The eigenvalues and eigenvectors returned by np.linalg.eig() are not sorted in any particular order. However, the correspondence between eigenvalues and eigenvectors is maintained: eigenvalues[i] corresponds to eigenvectors[:, i]. Note that the eigenvectors are separated by the column, the second axis.

Here is another example:

(5.99)#\[\begin{equation} A = \begin{bmatrix} 4 & 2 \\ 1 & 3 \end{bmatrix}, \end{equation} \]

with a NumPy code below.

# Define a matrix
A = np.array([[4, 2],
              [1, 3]])

# Compute eigenvalues and eigenvectors
eigenvalues, eigenvectors = np.linalg.eig(A)

print("Matrix A:")
print(A)
print(f"\nEigenvalues: {eigenvalues}")
print(f"Eigenvectors (columns):\n{eigenvectors}")

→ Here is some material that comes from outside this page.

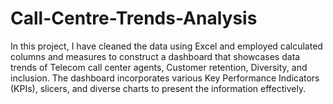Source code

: # Call-Centre-Trends-Analysis
In this project, I have cleaned the data using Excel and employed calculated columns and measures to construct a dashboard that showcases data trends of Telecom call center agents, Customer retention, Diversity, and inclusion. The dashboard incorporates various Key Performance Indicators (KPIs), slicers, and diverse charts to present the information effectively.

# Verify the eigenvalue equation for each pair
for i in range(len(eigenvalues)):
    λ = eigenvalues[i]
    v = eigenvectors[:, i]  # Note: column i
    
    print(f"\nFor λ_{i+1} = {λ:.3f}:")
    print(f"Eigenvector v_{i+1} = {v}")
    print(f"A @ v_{i+1} = {A @ v}")
    print(f"λ_{i+1} * v_{i+1} = {λ * v}")
    print(f"Equal? {np.allclose(A @ v, λ * v)}")

Matrix A:
[[4 2]
 [1 3]]

Eigenvalues: [5. 2.]
Eigenvectors (columns):
[[ 0.89442719 -0.70710678]
 [ 0.4472136   0.70710678]]

For λ_1 = 5.000:
Eigenvector v_1 = [0.89442719 0.4472136 ]
A @ v_1 = [4.47213595 2.23606798]
λ_1 * v_1 = [4.47213595 2.23606798]
Equal? True

For λ_2 = 2.000:
Eigenvector v_2 = [-0.70710678  0.70710678]
A @ v_2 = [-1.41421356  1.41421356]
λ_2 * v_2 = [-1.41421356  1.41421356]
Equal? True

5.7.1.1. Properties of Eigenvalues#

For an \(n \times n\) matrix, there are several important properties:

A matrix has exactly \(n\) eigenvalues (counting multiplicities)
The trace of a the matrix is the sum of the eigenvalues, \(\text{tr}(A) = \sum_{i=1}^n \lambda_i\)
The determinant is the product of the eigenvalues \(\det(A) = \prod_{i=1}^n \lambda_i\)
If \(A\) has \(n\) linearly independent eigenvectors, then \(A\) can be diagonalized as \(A = QDQ^{-1}\), where \(D\) is a diagonal matrix with eigenvalues on the diagonal and \(Q\) is the matrix of corresponding eigenvectors

The characteristic polynomial of a matrix \(A\) is given by \(\det(A - \lambda I) = 0\), where \(I\) is the identity matrix.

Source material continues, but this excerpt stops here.